REQUIRED ACTION | Could you repeat all of the entries word for word, minus any pictures?

(Collected data)
##########

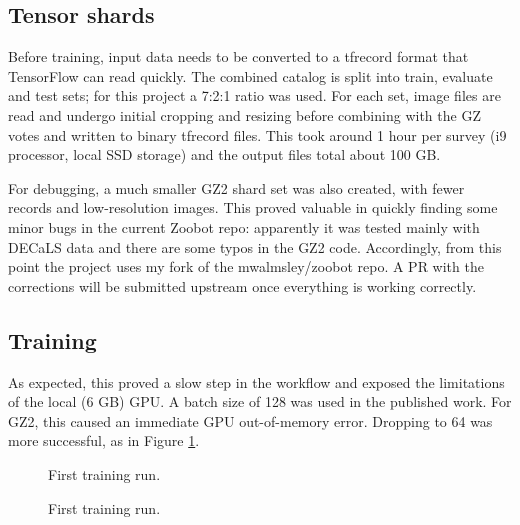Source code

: \documentclass[twocolumn, twocolappendix, tighten]{aastex631}
\begin{document}
\subsection{Tensor shards}

Before training, input data needs to be converted to a tfrecord format that TensorFlow can read quickly. The combined catalog is split into train, evaluate and test sets; for this project a 7:2:1 ratio was used. For each set, image files are read and undergo initial cropping and resizing before combining with the GZ votes and written to binary tfrecord files. This took around 1 hour per survey (i9 processor, local SSD storage) and the output files total about 100 GB.

For debugging, a much smaller GZ2 shard set was also created, with fewer records and low-resolution images. This proved valuable in quickly finding some minor bugs in the current Zoobot repo: apparently it was tested mainly with DECaLS data and there are some typos in the GZ2 code. Accordingly, from this point the project uses my fork of the mwalmsley/zoobot repo. A PR with the corrections will be submitted upstream once everything is working correctly.

\subsection{Training}

As expected, this proved a slow step in the workflow and exposed the limitations of the local (6 GB) GPU. A batch size of 128 was used in the published work. For GZ2, this caused an immediate GPU out-of-memory error. Dropping to 64 was more successful, as in Figure \ref{fig:gz2_train_64}. 

\begin{figure}[htb!]
	\caption{
		\label{fig:gz2_train_64}}
\end{figure}



\begin{figure}[htb!]
	\caption{First training run.
		\label{fig:decals_train}}
\end{figure}



\begin{figure}[htb!]
	\caption{First training run.
		\label{fig:gz2_train_32}}
\end{figure}


{}

\end{document}
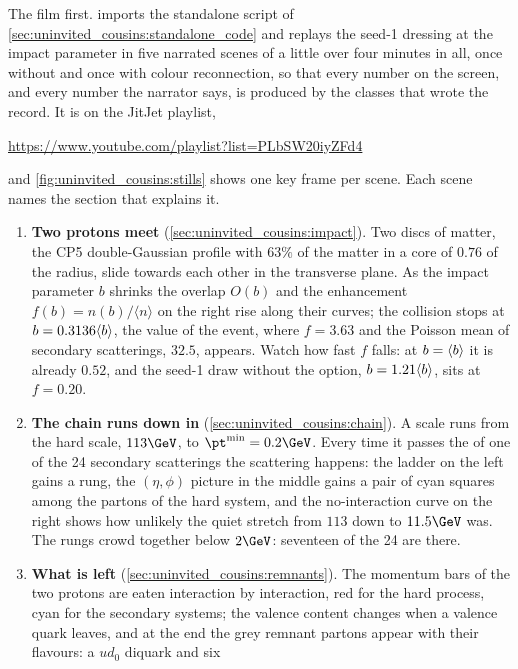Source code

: The film first. 
imports the standalone script of \cref{sec:uninvited_cousins:standalone_code}
and replays the seed-1 dressing at the \CMSSW impact parameter in five
narrated scenes of a little over four minutes in all, once without and
once with colour reconnection, so that every number on the screen, and every
number the narrator says, is produced by the classes that wrote the record.
It is on the JitJet playlist,
\begin{center}
  \url{https://www.youtube.com/playlist?list=PLbSW20iyZFd4}
\end{center}
and \cref{fig:uninvited_cousins:stills} shows one key frame per scene. Each
scene names the section that explains it.
\begin{enumerate}
  \item \textbf{Two protons meet} (\cref{sec:uninvited_cousins:impact}).
    Two discs of matter, the CP5 double-Gaussian profile with $63\%$ of the
    matter in a core of $0.76$ of the radius, slide towards each other in
    the transverse plane. As the impact parameter $b$ shrinks the overlap
    $O(b)$ and the enhancement $f(b)=n(b)/\langle n\rangle$ on the right
    rise along their curves; the collision stops at $b=0.3136\bmean$, the
    value of the \CMSSW event, where $f=3.63$ and the Poisson mean of
    secondary scatterings, $32.5$, appears. Watch how fast $f$ falls: at
    $b=\bmean$ it is already $0.52$, and the seed-1 draw without the
     option, $b=1.21\bmean$, sits at $f=0.20$.
  \item \textbf{The chain runs down in \pt} (\cref{sec:uninvited_cousins:chain}).
    A scale runs from the hard scale, $113\GeV$, to $\pt^{\min}=0.2\GeV$.
    Every time it passes the \pt of one of the 24 secondary scatterings the
    scattering happens: the ladder on the left gains a rung, the
    $(\eta,\phi)$ picture in the middle gains a pair of cyan squares among
    the partons of the hard system, and the no-interaction curve on the
    right shows how unlikely the quiet stretch from $113$ down to
    $11.5\GeV$ was. The rungs crowd together below $2\GeV$: seventeen of
    the 24 are there.
  \item \textbf{What is left} (\cref{sec:uninvited_cousins:remnants}). The
    momentum bars of the two protons are eaten interaction by interaction,
    red for the hard process, cyan for the secondary systems; the valence
    content changes when a valence quark leaves, and at the end the grey
    remnant partons appear with their flavours: a $ud_0$ diquark and six

\end{enumerate}
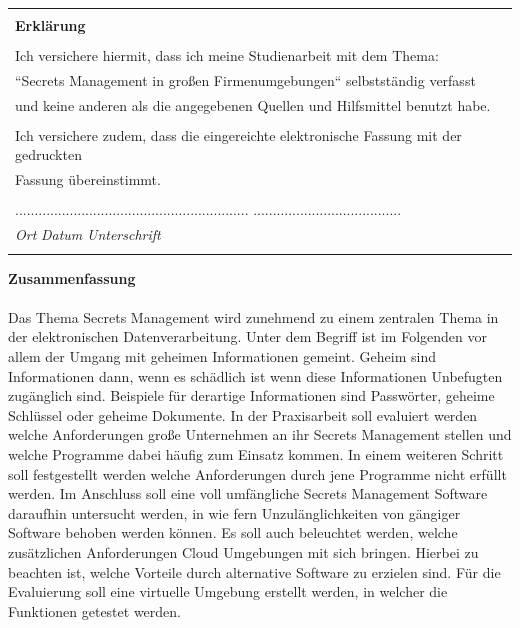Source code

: \documentclass[
book,
a4paper,   
titlepage,  
halfparskip,
12pt        
]{scrartcl}
\begin{document}
\thispagestyle{empty}

\begin{table}[h]
\centering
  \begin{tabular}{| l |}
  \hline
  \\
  \textbf{Erklärung} \\
  \\
  Ich versichere hiermit, dass ich meine Studienarbeit mit dem Thema: \\
  ``Secrets Management in großen Firmenumgebungen`` selbstständig verfasst \\
  und keine anderen als die angegebenen Quellen und Hilfsmittel benutzt habe. \\
  \\
  Ich versichere zudem, dass die eingereichte elektronische Fassung mit der gedruckten \\
  Fassung übereinstimmt. \\ \\
  ............................................................\hspace{0.5cm} ......................................\\
  \textit{Ort} \hspace{1cm} \textit{Datum} \hspace{4.2cm} \textit{Unterschrift}\\
  \\
  \hline
  \end{tabular}
\end{table}
\newpage

\thispagestyle{empty}

\large{\textbf{Zusammenfassung}}\\
\\
Das Thema Secrets Management wird zunehmend zu einem zentralen Thema in der
elektronischen Datenverarbeitung.  Unter dem Begriff ist im Folgenden vor
allem der Umgang mit geheimen Informationen gemeint.  Geheim sind
Informationen dann, wenn es schädlich ist wenn diese Informationen
Unbefugten zugänglich sind. Beispiele für derartige Informationen sind
Passwörter, geheime Schlüssel oder geheime Dokumente.  In der
Praxisarbeit soll evaluiert werden welche Anforderungen große Unternehmen
an ihr Secrets Management stellen und welche Programme dabei häufig zum
Einsatz kommen.  In einem weiteren Schritt soll festgestellt werden welche
Anforderungen durch jene Programme nicht erfüllt werden.  Im Anschluss
soll eine voll umfängliche Secrets Management Software daraufhin untersucht
werden, in wie fern Unzulänglichkeiten von gängiger Software behoben
werden können.  Es soll auch beleuchtet werden, welche zusätzlichen
Anforderungen Cloud Umgebungen mit sich bringen.  Hierbei zu beachten ist,
welche Vorteile durch alternative Software zu erzielen sind.  Für die
Evaluierung soll eine virtuelle Umgebung erstellt werden, in welcher die
Funktionen getestet werden.
\newpage
\thispagestyle{empty}
\end{document}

##########

WRITTEN REPLY |
Source code

: \documentclass[twocolumn, twocolappendix, tighten]{aastex631}
\begin{document}
\subsection{Tensor shards}

Before training, input data needs to be converted to a tfrecord format that TensorFlow can read quickly. The combined catalog is split into train, evaluate and test sets; for this project a 7:2:1 ratio was used. For each set, image files are read and undergo initial cropping and resizing before combining with the GZ votes and written to binary tfrecord files. This took around 1 hour per survey (i9 processor, local SSD storage) and the output files total about 100 GB.

For debugging, a much smaller GZ2 shard set was also created, with fewer records and low-resolution images. This proved valuable in quickly finding some minor bugs in the current Zoobot repo: apparently it was tested mainly with DECaLS data and there are some typos in the GZ2 code. Accordingly, from this point the project uses my fork of the mwalmsley/zoobot repo. A PR with the corrections will be submitted upstream once everything is working correctly.

\subsection{Training}

As expected, this proved a slow step in the workflow and exposed the limitations of the local (6 GB) GPU. A batch size of 128 was used in the published work. For GZ2, this caused an immediate GPU out-of-memory error. Dropping to 64 was more successful, as in Figure \ref{fig:gz2_train_64}. 

\begin{figure}[htb!]
	\caption{
		\label{fig:gz2_train_64}}
\end{figure}



\begin{figure}[htb!]
	\caption{First training run.
		\label{fig:decals_train}}
\end{figure}



\begin{figure}[htb!]
	\caption{First training run.
		\label{fig:gz2_train_32}}
\end{figure}


{}

\end{document}
Source code

: The film first. 
imports the standalone script of \cref{sec:uninvited_cousins:standalone_code}
and replays the seed-1 dressing at the \CMSSW impact parameter in five
narrated scenes of a little over four minutes in all, once without and
once with colour reconnection, so that every number on the screen, and every
number the narrator says, is produced by the classes that wrote the record.
It is on the JitJet playlist,
\begin{center}
  \url{https://www.youtube.com/playlist?list=PLbSW20iyZFd4}
\end{center}
and \cref{fig:uninvited_cousins:stills} shows one key frame per scene. Each
scene names the section that explains it.
\begin{enumerate}
  \item \textbf{Two protons meet} (\cref{sec:uninvited_cousins:impact}).
    Two discs of matter, the CP5 double-Gaussian profile with $63\%$ of the
    matter in a core of $0.76$ of the radius, slide towards each other in
    the transverse plane. As the impact parameter $b$ shrinks the overlap
    $O(b)$ and the enhancement $f(b)=n(b)/\langle n\rangle$ on the right
    rise along their curves; the collision stops at $b=0.3136\bmean$, the
    value of the \CMSSW event, where $f=3.63$ and the Poisson mean of
    secondary scatterings, $32.5$, appears. Watch how fast $f$ falls: at
    $b=\bmean$ it is already $0.52$, and the seed-1 draw without the
     option, $b=1.21\bmean$, sits at $f=0.20$.
  \item \textbf{The chain runs down in \pt} (\cref{sec:uninvited_cousins:chain}).
    A scale runs from the hard scale, $113\GeV$, to $\pt^{\min}=0.2\GeV$.
    Every time it passes the \pt of one of the 24 secondary scatterings the
    scattering happens: the ladder on the left gains a rung, the
    $(\eta,\phi)$ picture in the middle gains a pair of cyan squares among
    the partons of the hard system, and the no-interaction curve on the
    right shows how unlikely the quiet stretch from $113$ down to
    $11.5\GeV$ was. The rungs crowd together below $2\GeV$: seventeen of
    the 24 are there.
  \item \textbf{What is left} (\cref{sec:uninvited_cousins:remnants}). The
    momentum bars of the two protons are eaten interaction by interaction,
    red for the hard process, cyan for the secondary systems; the valence
    content changes when a valence quark leaves, and at the end the grey
    remnant partons appear with their flavours: a $ud_0$ diquark and six

\end{enumerate}
Source code

: \documentclass[
book,
a4paper,   
titlepage,  
halfparskip,
12pt        
]{scrartcl}
\begin{document}
\thispagestyle{empty}

\begin{table}[h]
\centering
  \begin{tabular}{| l |}
  \hline
  \\
  \textbf{Erklärung} \\
  \\
  Ich versichere hiermit, dass ich meine Studienarbeit mit dem Thema: \\
  ``Secrets Management in großen Firmenumgebungen`` selbstständig verfasst \\
  und keine anderen als die angegebenen Quellen und Hilfsmittel benutzt habe. \\
  \\
  Ich versichere zudem, dass die eingereichte elektronische Fassung mit der gedruckten \\
  Fassung übereinstimmt. \\ \\
  ............................................................\hspace{0.5cm} ......................................\\
  \textit{Ort} \hspace{1cm} \textit{Datum} \hspace{4.2cm} \textit{Unterschrift}\\
  \\
  \hline
  \end{tabular}
\end{table}
\newpage

\thispagestyle{empty}

\large{\textbf{Zusammenfassung}}\\
\\
Das Thema Secrets Management wird zunehmend zu einem zentralen Thema in der
elektronischen Datenverarbeitung.  Unter dem Begriff ist im Folgenden vor
allem der Umgang mit geheimen Informationen gemeint.  Geheim sind
Informationen dann, wenn es schädlich ist wenn diese Informationen
Unbefugten zugänglich sind. Beispiele für derartige Informationen sind
Passwörter, geheime Schlüssel oder geheime Dokumente.  In der
Praxisarbeit soll evaluiert werden welche Anforderungen große Unternehmen
an ihr Secrets Management stellen und welche Programme dabei häufig zum
Einsatz kommen.  In einem weiteren Schritt soll festgestellt werden welche
Anforderungen durch jene Programme nicht erfüllt werden.  Im Anschluss
soll eine voll umfängliche Secrets Management Software daraufhin untersucht
werden, in wie fern Unzulänglichkeiten von gängiger Software behoben
werden können.  Es soll auch beleuchtet werden, welche zusätzlichen
Anforderungen Cloud Umgebungen mit sich bringen.  Hierbei zu beachten ist,
welche Vorteile durch alternative Software zu erzielen sind.  Für die
Evaluierung soll eine virtuelle Umgebung erstellt werden, in welcher die
Funktionen getestet werden.
\newpage
\thispagestyle{empty}
\end{document}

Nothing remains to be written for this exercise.